Your assignment — The listing below should be printed in full and exactly, apart from its images.

Material supplied —

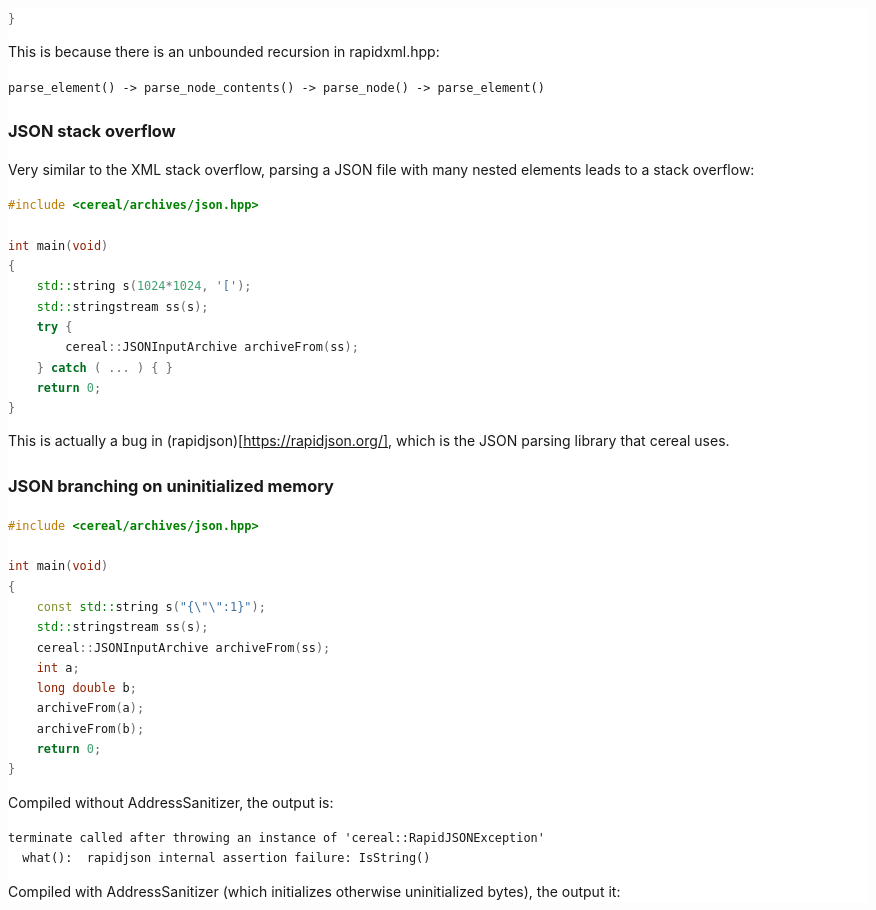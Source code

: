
 ```cpp
}
```

This is because there is an unbounded recursion in rapidxml.hpp:

`parse_element() -> parse_node_contents() -> parse_node() -> parse_element()`


### JSON stack overflow

Very similar to the XML stack overflow, parsing a JSON file with many
nested elements leads to a stack overflow:

```cpp
#include <cereal/archives/json.hpp>

int main(void)
{
	std::string s(1024*1024, '[');
	std::stringstream ss(s);
	try {
    	cereal::JSONInputArchive archiveFrom(ss);
	} catch ( ... ) { }
	return 0;
}
```

This is actually a bug in (rapidjson)[https://rapidjson.org/], which
is the JSON parsing library that cereal uses.

### JSON branching on uninitialized memory

```cpp
#include <cereal/archives/json.hpp>

int main(void)
{
	const std::string s("{\"\":1}");
	std::stringstream ss(s);
	cereal::JSONInputArchive archiveFrom(ss);
	int a;
	long double b;
	archiveFrom(a);
	archiveFrom(b);
	return 0;
}
```

Compiled without AddressSanitizer, the output is:

```
terminate called after throwing an instance of 'cereal::RapidJSONException'
  what():  rapidjson internal assertion failure: IsString()
```

Compiled with AddressSanitizer (which initializes otherwise
uninitialized bytes), the output it:
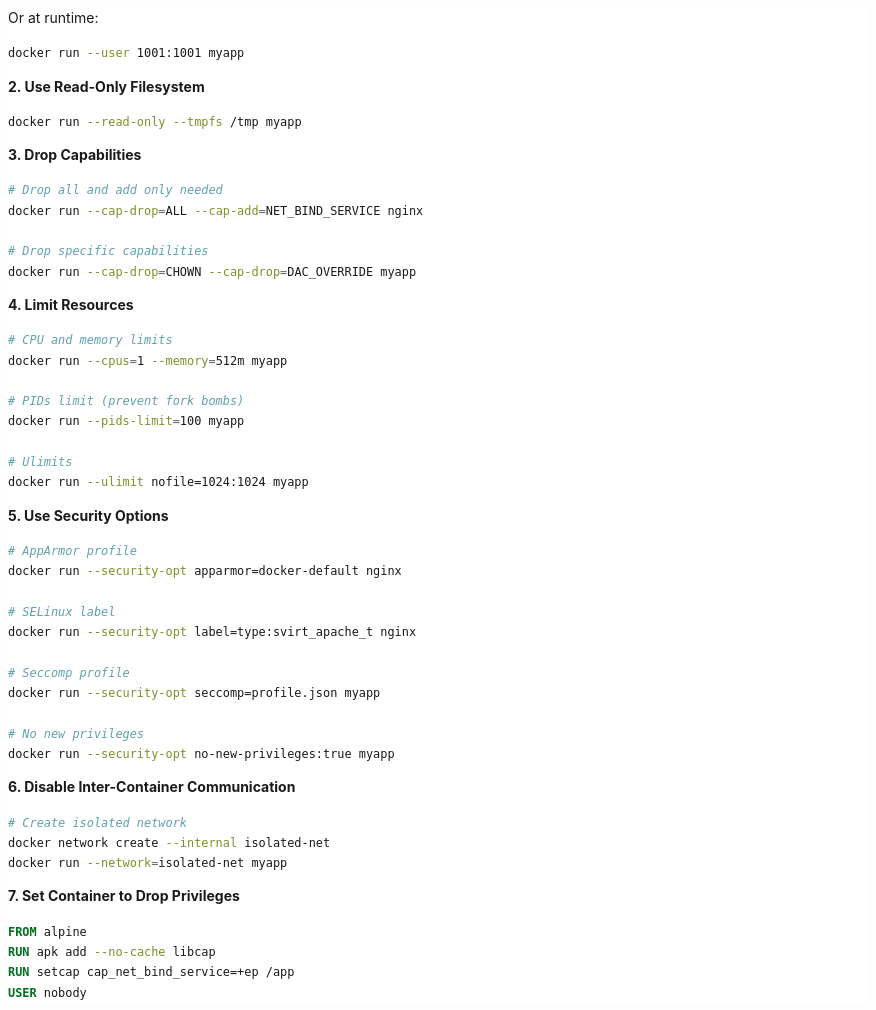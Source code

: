 Or at runtime:
```bash
docker run --user 1001:1001 myapp
```

**2. Use Read-Only Filesystem**
```bash
docker run --read-only --tmpfs /tmp myapp
```

**3. Drop Capabilities**
```bash
# Drop all and add only needed
docker run --cap-drop=ALL --cap-add=NET_BIND_SERVICE nginx

# Drop specific capabilities
docker run --cap-drop=CHOWN --cap-drop=DAC_OVERRIDE myapp
```

**4. Limit Resources**
```bash
# CPU and memory limits
docker run --cpus=1 --memory=512m myapp

# PIDs limit (prevent fork bombs)
docker run --pids-limit=100 myapp

# Ulimits
docker run --ulimit nofile=1024:1024 myapp
```

**5. Use Security Options**
```bash
# AppArmor profile
docker run --security-opt apparmor=docker-default nginx

# SELinux label
docker run --security-opt label=type:svirt_apache_t nginx

# Seccomp profile
docker run --security-opt seccomp=profile.json myapp

# No new privileges
docker run --security-opt no-new-privileges:true myapp
```

**6. Disable Inter-Container Communication**
```bash
# Create isolated network
docker network create --internal isolated-net
docker run --network=isolated-net myapp
```

**7. Set Container to Drop Privileges**
```dockerfile
FROM alpine
RUN apk add --no-cache libcap
RUN setcap cap_net_bind_service=+ep /app
USER nobody
```

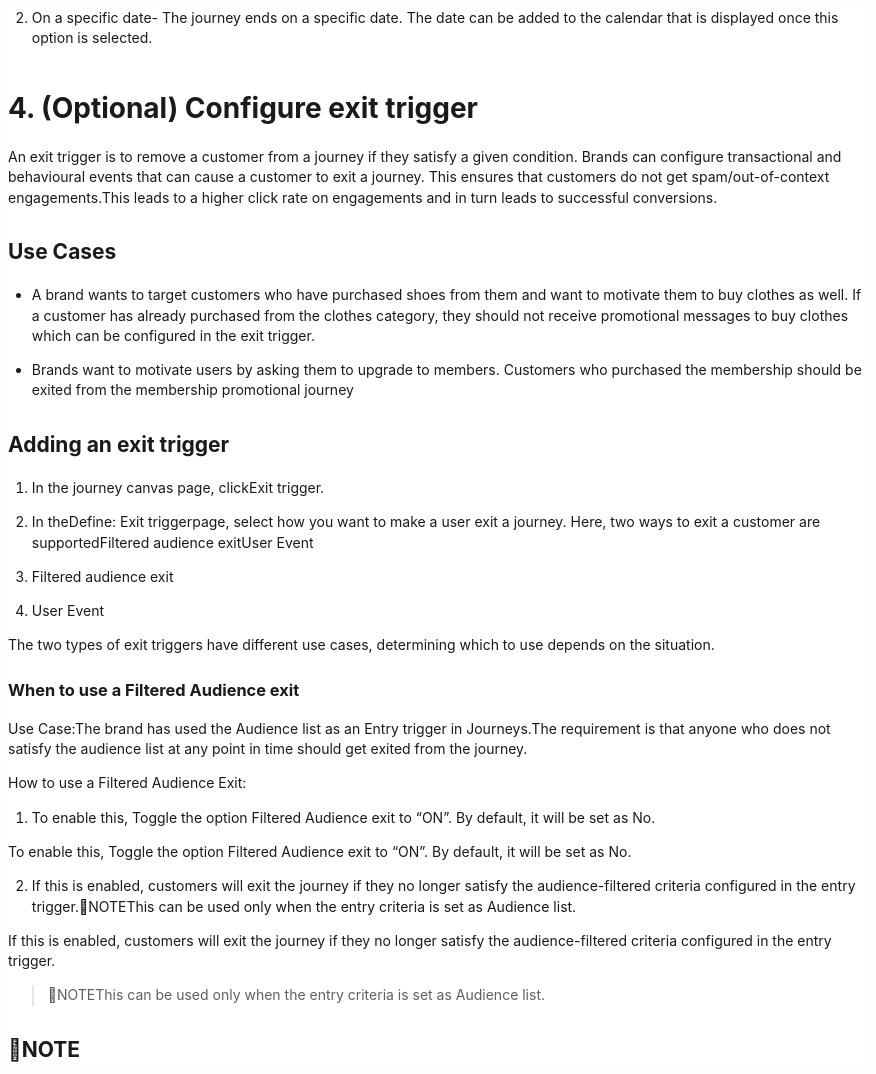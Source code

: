 2. On a specific date- The journey ends on a specific date. The date can be added to the calendar that is displayed once this option is selected.

# 4. (Optional) Configure exit trigger

An exit trigger is to remove a customer from a journey if they satisfy a given condition. Brands can configure transactional and behavioural events that can cause a customer to exit a journey. This ensures that customers do not get spam/out-of-context engagements.This leads to a higher click rate on engagements and in turn leads to successful conversions.

## Use Cases

- A brand wants to target customers who have purchased shoes from them and want to motivate them to buy clothes as well. If a customer has already purchased from the clothes category, they should not receive promotional messages to buy clothes which can be configured in the exit trigger.

- Brands want to motivate users by asking them to upgrade to members. Customers who purchased the membership should be exited from the membership promotional journey

## Adding an exit trigger

1. In the journey canvas page, clickExit trigger.

2. In theDefine: Exit triggerpage, select how you want to make a user exit a journey. Here, two ways to exit a customer are supportedFiltered audience exitUser Event

1. Filtered audience exit

2. User Event

The two types of exit triggers have different use cases, determining which to use depends on the situation.

### When to use a Filtered Audience exit

Use Case:The brand has used the Audience list as an Entry trigger in Journeys.The requirement is that anyone who does not satisfy the audience list at any point in time should get exited from the journey.

How to use a Filtered Audience Exit:

1. To enable this, Toggle the option Filtered Audience exit to “ON”. By default, it will be set as No.

To enable this, Toggle the option Filtered Audience exit to “ON”. By default, it will be set as No.

2. If this is enabled, customers will exit the journey if they no longer satisfy the audience-filtered criteria configured in the entry trigger.📘NOTEThis can be used only when the entry criteria is set as Audience list.

If this is enabled, customers will exit the journey if they no longer satisfy the audience-filtered criteria configured in the entry trigger.

> 📘NOTEThis can be used only when the entry criteria is set as Audience list.

## 📘NOTE
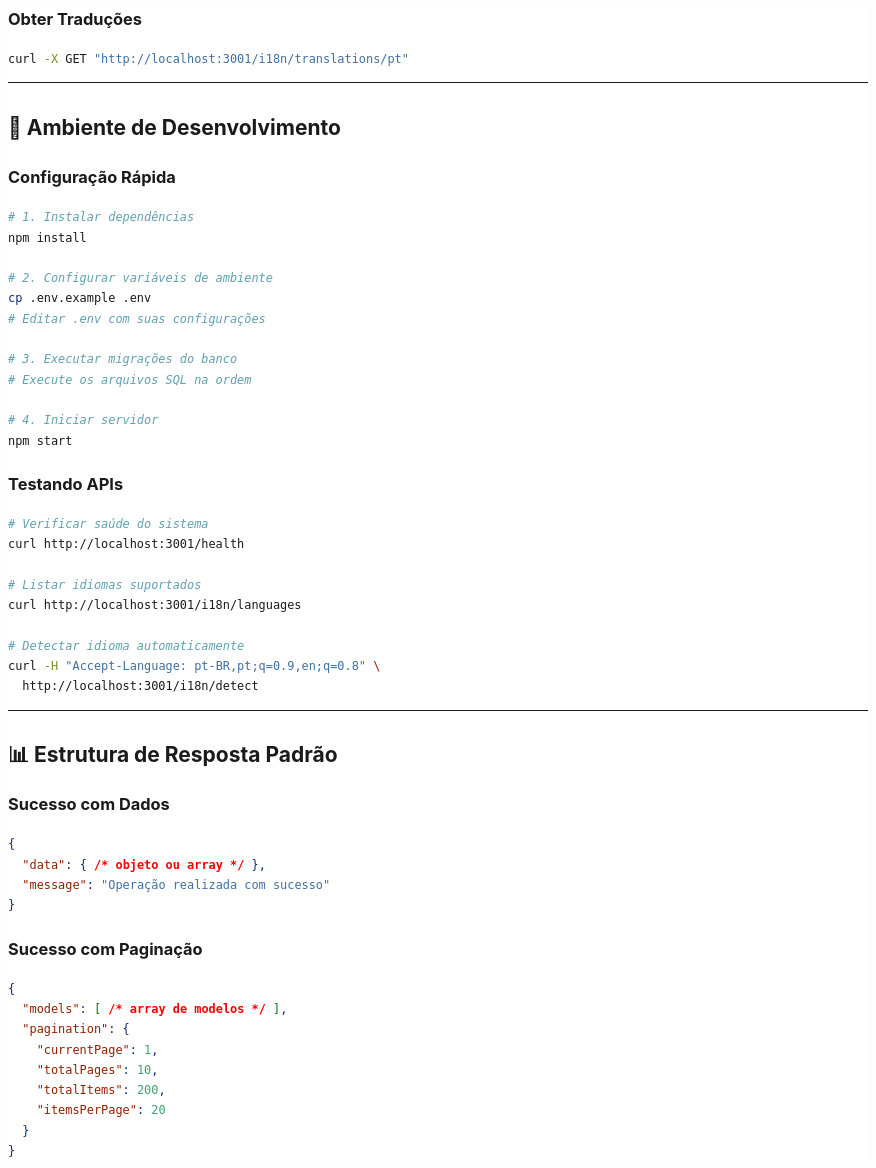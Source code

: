 ### Obter Traduções
```bash
curl -X GET "http://localhost:3001/i18n/translations/pt"
```

---

## 🚀 Ambiente de Desenvolvimento

### Configuração Rápida
```bash
# 1. Instalar dependências
npm install

# 2. Configurar variáveis de ambiente
cp .env.example .env
# Editar .env com suas configurações

# 3. Executar migrações do banco
# Execute os arquivos SQL na ordem

# 4. Iniciar servidor
npm start
```

### Testando APIs
```bash
# Verificar saúde do sistema
curl http://localhost:3001/health

# Listar idiomas suportados
curl http://localhost:3001/i18n/languages

# Detectar idioma automaticamente
curl -H "Accept-Language: pt-BR,pt;q=0.9,en;q=0.8" \
  http://localhost:3001/i18n/detect
```

---

## 📊 Estrutura de Resposta Padrão

### Sucesso com Dados
```json
{
  "data": { /* objeto ou array */ },
  "message": "Operação realizada com sucesso"
}
```

### Sucesso com Paginação
```json
{
  "models": [ /* array de modelos */ ],
  "pagination": {
    "currentPage": 1,
    "totalPages": 10,
    "totalItems": 200,
    "itemsPerPage": 20
  }
}
```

Response to this task —
Source code

:
 ```cpp
}
```

This is because there is an unbounded recursion in rapidxml.hpp:

`parse_element() -> parse_node_contents() -> parse_node() -> parse_element()`


### JSON stack overflow

Very similar to the XML stack overflow, parsing a JSON file with many
nested elements leads to a stack overflow:

```cpp
#include <cereal/archives/json.hpp>

int main(void)
{
	std::string s(1024*1024, '[');
	std::stringstream ss(s);
	try {
    	cereal::JSONInputArchive archiveFrom(ss);
	} catch ( ... ) { }
	return 0;
}
```

This is actually a bug in (rapidjson)[https://rapidjson.org/], which
is the JSON parsing library that cereal uses.

### JSON branching on uninitialized memory

```cpp
#include <cereal/archives/json.hpp>

int main(void)
{
	const std::string s("{\"\":1}");
	std::stringstream ss(s);
	cereal::JSONInputArchive archiveFrom(ss);
	int a;
	long double b;
	archiveFrom(a);
	archiveFrom(b);
	return 0;
}
```

Compiled without AddressSanitizer, the output is:

```
terminate called after throwing an instance of 'cereal::RapidJSONException'
  what():  rapidjson internal assertion failure: IsString()
```

Compiled with AddressSanitizer (which initializes otherwise
uninitialized bytes), the output it:
Source code

: Or at runtime:
```bash
docker run --user 1001:1001 myapp
```

**2. Use Read-Only Filesystem**
```bash
docker run --read-only --tmpfs /tmp myapp
```

**3. Drop Capabilities**
```bash
# Drop all and add only needed
docker run --cap-drop=ALL --cap-add=NET_BIND_SERVICE nginx

# Drop specific capabilities
docker run --cap-drop=CHOWN --cap-drop=DAC_OVERRIDE myapp
```

**4. Limit Resources**
```bash
# CPU and memory limits
docker run --cpus=1 --memory=512m myapp

# PIDs limit (prevent fork bombs)
docker run --pids-limit=100 myapp

# Ulimits
docker run --ulimit nofile=1024:1024 myapp
```

**5. Use Security Options**
```bash
# AppArmor profile
docker run --security-opt apparmor=docker-default nginx

# SELinux label
docker run --security-opt label=type:svirt_apache_t nginx

# Seccomp profile
docker run --security-opt seccomp=profile.json myapp

# No new privileges
docker run --security-opt no-new-privileges:true myapp
```

**6. Disable Inter-Container Communication**
```bash
# Create isolated network
docker network create --internal isolated-net
docker run --network=isolated-net myapp
```

**7. Set Container to Drop Privileges**
```dockerfile
FROM alpine
RUN apk add --no-cache libcap
RUN setcap cap_net_bind_service=+ep /app
USER nobody
```

Source code

: 2. On a specific date- The journey ends on a specific date. The date can be added to the calendar that is displayed once this option is selected.

# 4. (Optional) Configure exit trigger

An exit trigger is to remove a customer from a journey if they satisfy a given condition. Brands can configure transactional and behavioural events that can cause a customer to exit a journey. This ensures that customers do not get spam/out-of-context engagements.This leads to a higher click rate on engagements and in turn leads to successful conversions.

## Use Cases

- A brand wants to target customers who have purchased shoes from them and want to motivate them to buy clothes as well. If a customer has already purchased from the clothes category, they should not receive promotional messages to buy clothes which can be configured in the exit trigger.

- Brands want to motivate users by asking them to upgrade to members. Customers who purchased the membership should be exited from the membership promotional journey

## Adding an exit trigger

1. In the journey canvas page, clickExit trigger.

2. In theDefine: Exit triggerpage, select how you want to make a user exit a journey. Here, two ways to exit a customer are supportedFiltered audience exitUser Event

1. Filtered audience exit

2. User Event

The two types of exit triggers have different use cases, determining which to use depends on the situation.

### When to use a Filtered Audience exit

Use Case:The brand has used the Audience list as an Entry trigger in Journeys.The requirement is that anyone who does not satisfy the audience list at any point in time should get exited from the journey.

How to use a Filtered Audience Exit:

1. To enable this, Toggle the option Filtered Audience exit to “ON”. By default, it will be set as No.

To enable this, Toggle the option Filtered Audience exit to “ON”. By default, it will be set as No.

2. If this is enabled, customers will exit the journey if they no longer satisfy the audience-filtered criteria configured in the entry trigger.📘NOTEThis can be used only when the entry criteria is set as Audience list.

If this is enabled, customers will exit the journey if they no longer satisfy the audience-filtered criteria configured in the entry trigger.

> 📘NOTEThis can be used only when the entry criteria is set as Audience list.

## 📘NOTE
Source code

: ### Obter Traduções
```bash
curl -X GET "http://localhost:3001/i18n/translations/pt"
```

---

## 🚀 Ambiente de Desenvolvimento

### Configuração Rápida
```bash
# 1. Instalar dependências
npm install

# 2. Configurar variáveis de ambiente
cp .env.example .env
# Editar .env com suas configurações

# 3. Executar migrações do banco
# Execute os arquivos SQL na ordem

# 4. Iniciar servidor
npm start
```

### Testando APIs
```bash
# Verificar saúde do sistema
curl http://localhost:3001/health

# Listar idiomas suportados
curl http://localhost:3001/i18n/languages

# Detectar idioma automaticamente
curl -H "Accept-Language: pt-BR,pt;q=0.9,en;q=0.8" \
  http://localhost:3001/i18n/detect
```

---

## 📊 Estrutura de Resposta Padrão

### Sucesso com Dados
```json
{
  "data": { /* objeto ou array */ },
  "message": "Operação realizada com sucesso"
}
```

### Sucesso com Paginação
```json
{
  "models": [ /* array de modelos */ ],
  "pagination": {
    "currentPage": 1,
    "totalPages": 10,
    "totalItems": 200,
    "itemsPerPage": 20
  }
}
```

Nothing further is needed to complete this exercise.